Top of Source data
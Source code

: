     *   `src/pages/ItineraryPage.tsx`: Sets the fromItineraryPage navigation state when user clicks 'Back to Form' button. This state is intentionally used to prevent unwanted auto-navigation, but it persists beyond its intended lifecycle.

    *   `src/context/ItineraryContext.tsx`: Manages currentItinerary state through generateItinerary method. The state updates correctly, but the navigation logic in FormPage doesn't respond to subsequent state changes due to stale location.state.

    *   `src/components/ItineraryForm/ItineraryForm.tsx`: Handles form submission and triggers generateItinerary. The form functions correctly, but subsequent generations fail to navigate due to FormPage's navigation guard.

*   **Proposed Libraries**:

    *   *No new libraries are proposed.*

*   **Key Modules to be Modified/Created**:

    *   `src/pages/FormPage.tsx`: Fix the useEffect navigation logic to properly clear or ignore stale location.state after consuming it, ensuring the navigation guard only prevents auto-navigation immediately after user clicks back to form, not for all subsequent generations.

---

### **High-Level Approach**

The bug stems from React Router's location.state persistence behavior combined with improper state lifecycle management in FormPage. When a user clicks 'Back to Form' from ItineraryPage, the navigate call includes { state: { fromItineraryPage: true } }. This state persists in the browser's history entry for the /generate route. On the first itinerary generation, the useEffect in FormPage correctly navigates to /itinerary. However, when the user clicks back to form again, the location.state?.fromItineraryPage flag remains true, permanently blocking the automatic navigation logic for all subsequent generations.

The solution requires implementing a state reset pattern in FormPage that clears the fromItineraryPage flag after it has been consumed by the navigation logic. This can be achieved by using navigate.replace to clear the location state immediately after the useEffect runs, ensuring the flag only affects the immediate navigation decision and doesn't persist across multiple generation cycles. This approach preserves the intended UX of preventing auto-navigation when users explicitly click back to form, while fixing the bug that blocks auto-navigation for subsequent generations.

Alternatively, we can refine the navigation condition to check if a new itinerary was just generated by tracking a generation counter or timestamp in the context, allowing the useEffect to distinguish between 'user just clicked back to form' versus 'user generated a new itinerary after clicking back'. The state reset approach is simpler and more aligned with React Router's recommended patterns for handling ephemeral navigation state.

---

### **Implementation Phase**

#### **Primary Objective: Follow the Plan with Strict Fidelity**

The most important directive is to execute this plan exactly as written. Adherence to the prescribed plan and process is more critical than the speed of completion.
Bottom of Source data
- **Exercise aim**: Copy out, word for word, the part of the entries above that begins at the line with "not for all subsequent generations." and ends at the line with "The bug stems", including both.

- **Response for this exercise**:
    *   `src/pages/FormPage.tsx`: Fix the useEffect navigation logic to properly clear or ignore stale location.state after consuming it, ensuring the navigation guard only prevents auto-navigation immediately after user clicks back to form, not for all subsequent generations.

---

### **High-Level Approach**

The bug stems from React Router's location.state persistence behavior combined with improper state lifecycle management in FormPage. When a user clicks 'Back to Form' from ItineraryPage, the navigate call includes { state: { fromItineraryPage: true } }. This state persists in the browser's history entry for the /generate route. On the first itinerary generation, the useEffect in FormPage correctly navigates to /itinerary. However, when the user clicks back to form again, the location.state?.fromItineraryPage flag remains true, permanently blocking the automatic navigation logic for all subsequent generations.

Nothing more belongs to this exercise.